On the other hand, for the semantic lists (RELS, HCONS, ICONS), I don’t expect that anyone wants to check the length of the lists or manipulate them in unusual ways. For these lists, it’s possible to have a “middle ground” type of list, which is what I originally presented at the Oslo summit, i.e. sticking to diff-lists (so it won’t be slower), but with a nice syntax for diff-list appends. As long as no one’s trying to break the MRS algebra, making this switch should speed up the grammar without affecting functionality. (But at the maintenance/conceptual cost of having two different append operations.)

I am wondering why I did not have the kind of problems that @ecconrad is having, with any of my dissertation grammars. Would be nice to identify the difference… Why is it that for me it was just fine but for her it takes prohibitively long in some cases…
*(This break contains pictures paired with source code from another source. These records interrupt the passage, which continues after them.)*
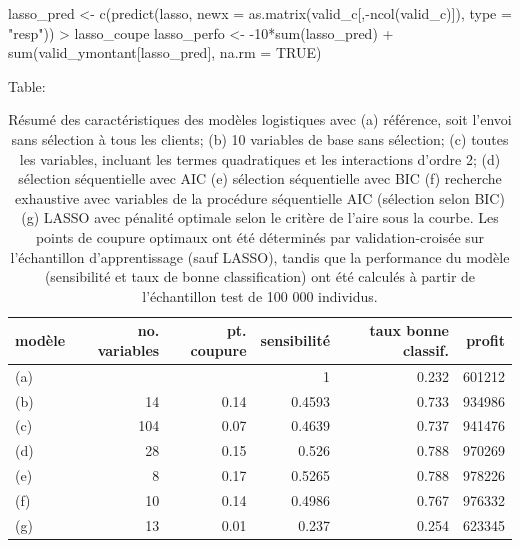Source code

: \documentclass[
  11pt,
  letterpaper,
]{scrbook}
\newenvironment{Shaded}{\begin{snugshade}}{\end{snugshade}}
\newcommand{\AttributeTok}[1]{\textcolor[rgb]{0.40,0.45,0.13}{#1}}
\newcommand{\ConstantTok}[1]{\textcolor[rgb]{0.56,0.35,0.01}{#1}}
\newcommand{\DecValTok}[1]{\textcolor[rgb]{0.68,0.00,0.00}{#1}}
\newcommand{\FunctionTok}[1]{\textcolor[rgb]{0.28,0.35,0.67}{#1}}
\newcommand{\NormalTok}[1]{\textcolor[rgb]{0.00,0.23,0.31}{#1}}
\newcommand{\OtherTok}[1]{\textcolor[rgb]{0.00,0.23,0.31}{#1}}
\newcommand{\SpecialCharTok}[1]{\textcolor[rgb]{0.37,0.37,0.37}{#1}}
\newcommand{\StringTok}[1]{\textcolor[rgb]{0.13,0.47,0.30}{#1}}
\theoremstyle{definition}
\theoremstyle{remark}
\begin{document}
\begin{Shaded}
\begin{Highlighting}[]
\NormalTok{lasso\_pred }\OtherTok{\textless{}{-}} \FunctionTok{c}\NormalTok{(}\FunctionTok{predict}\NormalTok{(lasso, }
        \AttributeTok{newx =} \FunctionTok{as.matrix}\NormalTok{(valid\_c[,}\SpecialCharTok{{-}}\FunctionTok{ncol}\NormalTok{(valid\_c)]), }
        \AttributeTok{type =} \StringTok{"resp"}\NormalTok{)) }\SpecialCharTok{\textgreater{}}\NormalTok{ lasso\_coupe}
\NormalTok{lasso\_perfo }\OtherTok{\textless{}{-}} \SpecialCharTok{{-}}\DecValTok{10}\SpecialCharTok{*}\FunctionTok{sum}\NormalTok{(lasso\_pred) }\SpecialCharTok{+} 
  \FunctionTok{sum}\NormalTok{(valid\_ymontant[lasso\_pred], }\AttributeTok{na.rm =} \ConstantTok{TRUE}\NormalTok{)}
\end{Highlighting}
\end{Shaded}

Table:

\hypertarget{tbl-03-summarylog}{}
\begin{table}
\caption{\label{tbl-03-summarylog}Résumé des caractéristiques des modèles logistiques avec (a) référence,
soit l'envoi sans sélection à tous les clients; (b) 10 variables de base
sans sélection; (c) toutes les variables, incluant les termes
quadratiques et les interactions d'ordre 2; (d) sélection séquentielle
avec AIC (e) sélection séquentielle avec BIC (f) recherche exhaustive
avec variables de la procédure séquentielle AIC (sélection selon BIC)
(g) LASSO avec pénalité optimale selon le critère de l'aire sous la
courbe. Les points de coupure optimaux ont été déterminés par
validation-croisée sur l'échantillon d'apprentissage (sauf LASSO),
tandis que la performance du modèle (sensibilité et taux de bonne
classification) ont été calculés à partir de l'échantillon test de 100
000 individus. }\tabularnewline

\centering
\begin{tabular}{lrrrrr}
\toprule
modèle & no. variables & pt. coupure &  sensibilité & taux bonne classif. & profit\\
\midrule
(a) &  &  & 1 & 0.232 & 601212\\
(b) & 14 & 0.14 & 0.4593 & 0.733 & 934986\\
(c) & 104 & 0.07 & 0.4639 & 0.737 & 941476\\
(d) & 28 & 0.15 & 0.526 & 0.788 & 970269\\
(e) & 8 & 0.17 & 0.5265 & 0.788 & 978226\\
\addlinespace
(f) & 10 & 0.14 & 0.4986 & 0.767 & 976332\\
(g) & 13 & 0.01 & 0.237 & 0.254 & 623345\\
\bottomrule
\end{tabular}
\end{table}
\end{document}
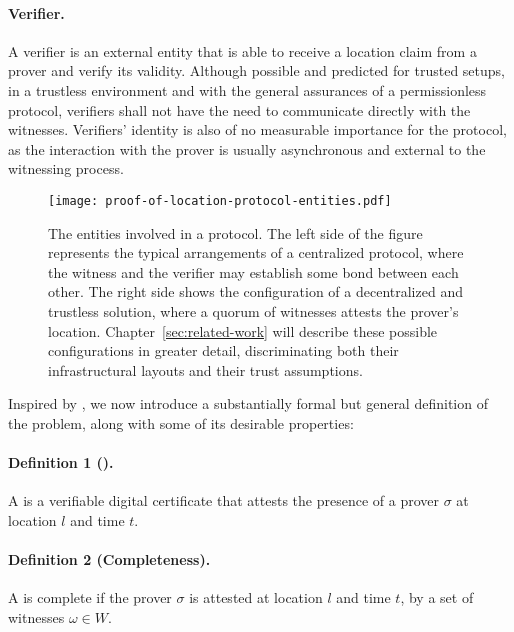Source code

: \paragraph{Verifier.} A verifier is an external entity that is able to receive a location claim from a prover and verify its validity. Although possible and predicted for trusted setups, in a trustless environment and with the general assurances of a permissionless protocol, verifiers shall not have the need to communicate directly with the witnesses. Verifiers' identity is also of no measurable importance for the protocol, as the interaction with the prover is usually asynchronous and external to the witnessing process.

\begin{figure}[ht]
    \begin{center}
    \texttt{[image: proof-of-location-protocol-entities.pdf]}
    \caption{The entities involved in a \pol{} protocol. The left side of the figure represents the typical arrangements of a centralized protocol, where the witness and the verifier may establish some bond between each other. The right side shows the configuration of a decentralized and trustless solution, where a quorum of witnesses attests the prover's location. Chapter~\ref{sec:related-work} will describe these possible configurations in greater detail, discriminating both their infrastructural layouts and their trust assumptions.}
    \label{fig:proof-of-location-protocol-entities}
    \end{center}
\end{figure}

Inspired by \cite{nasrulin2018robust, dupin2018location}, we now introduce a substantially formal but general definition of the \pol{} problem, along with some of its desirable properties:

\paragraph{Definition 1 (\pol{}).} A \pol{} is a verifiable digital certificate that attests the presence of a prover $\sigma$ at location $l$ and time $t$.

\paragraph{Definition 2 (Completeness).} A \pol{} is complete if the prover $\sigma$ is attested at location $l$ and time $t$, by a set of witnesses $\omega \in W$.

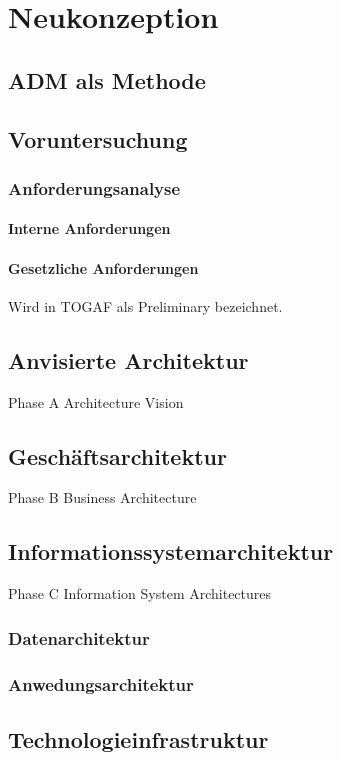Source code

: \chapter{Neukonzeption}

\section{ADM als Methode}

\section{Voruntersuchung}
\subsection{Anforderungsanalyse}
\subsubsection{Interne Anforderungen}
\subsubsection{Gesetzliche Anforderungen}

Wird in TOGAF als Preliminary bezeichnet.

\section{Anvisierte Architektur}
Phase A Architecture Vision
\section{Geschäftsarchitektur}
Phase B Business Architecture

\section{Informationssystemarchitektur}
Phase C Information System Architectures

\subsection{Datenarchitektur}

\subsection{Anwedungsarchitektur}

\section{Technologieinfrastruktur}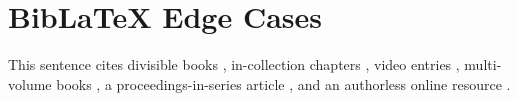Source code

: \documentclass[acmsmall,nonacm,natbib=false]{acmart}
\begin{document}
\thispagestyle{empty}

\section*{BibLaTeX Edge Cases}
This sentence cites divisible books \cite{Editor00,Editor00a}, in-collection
chapters \cite{Spector90,Douglass98}, video entries \cite{Obama08,Novak03},
multi-volume books \cite{MR781536,MR781537}, a proceedings-in-series article
\cite{Hagerup1993}, and an authorless online resource \cite{TUGInstmem}.

\printbibliography
\end{document}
It is puzzling — I would expect your testsuites to have longer sentences than the problematic ones that Liz is encountering. It would be great to have a way to investigate in more detail.

One obvious difference between my grammars and the AGG ones is the number of lexical rules. But could that be relevant?..

I would expect the slowdown from using append lists to be measurable and perhaps noticeable depending on what gets deleted, but probably not severe enough to result in intolerable wait times in cases which were snappy with diff-lists.

Anything can happen though. In my estimation, dramatic performance problems are most likely to come from either (1) way more edges in the chart or (2) way bigger AVMs. The former can be identified by looking at charts or the passive edge count. The latter can often be identified by looking at a text-based printout of an AVM (renderings usually have collapsed or even completely hidden parts) or, if the number of passive edges is comparable, comparing total memory usage.

Another technique that may or may not be useful in this case is ACE’s built-in time profiler, which is enabled with the -i flag. This will cause ACE to give a breakdown of execution time by various operations upon termination, and comparing these between two versions of a grammar can in some cases shine light on the problem.

I would be surprised if the slowdown from append lists is intolerable. How big is the difference?

If the append operation makes a big difference to unification speed, this would suggest to me that the lists are a substantial part of the feature structure. Perhaps this could be true for very long sentences. For short lists (no matter the amount of ambiguity or number of rules), I wouldn’t expect append lists to cause much of a problem.

(Perhaps there could be a difference in some other part of the parsing algorithm, which I’m less familiar with, like packing or something. I would still be surprised. But I’ve been surprised before.)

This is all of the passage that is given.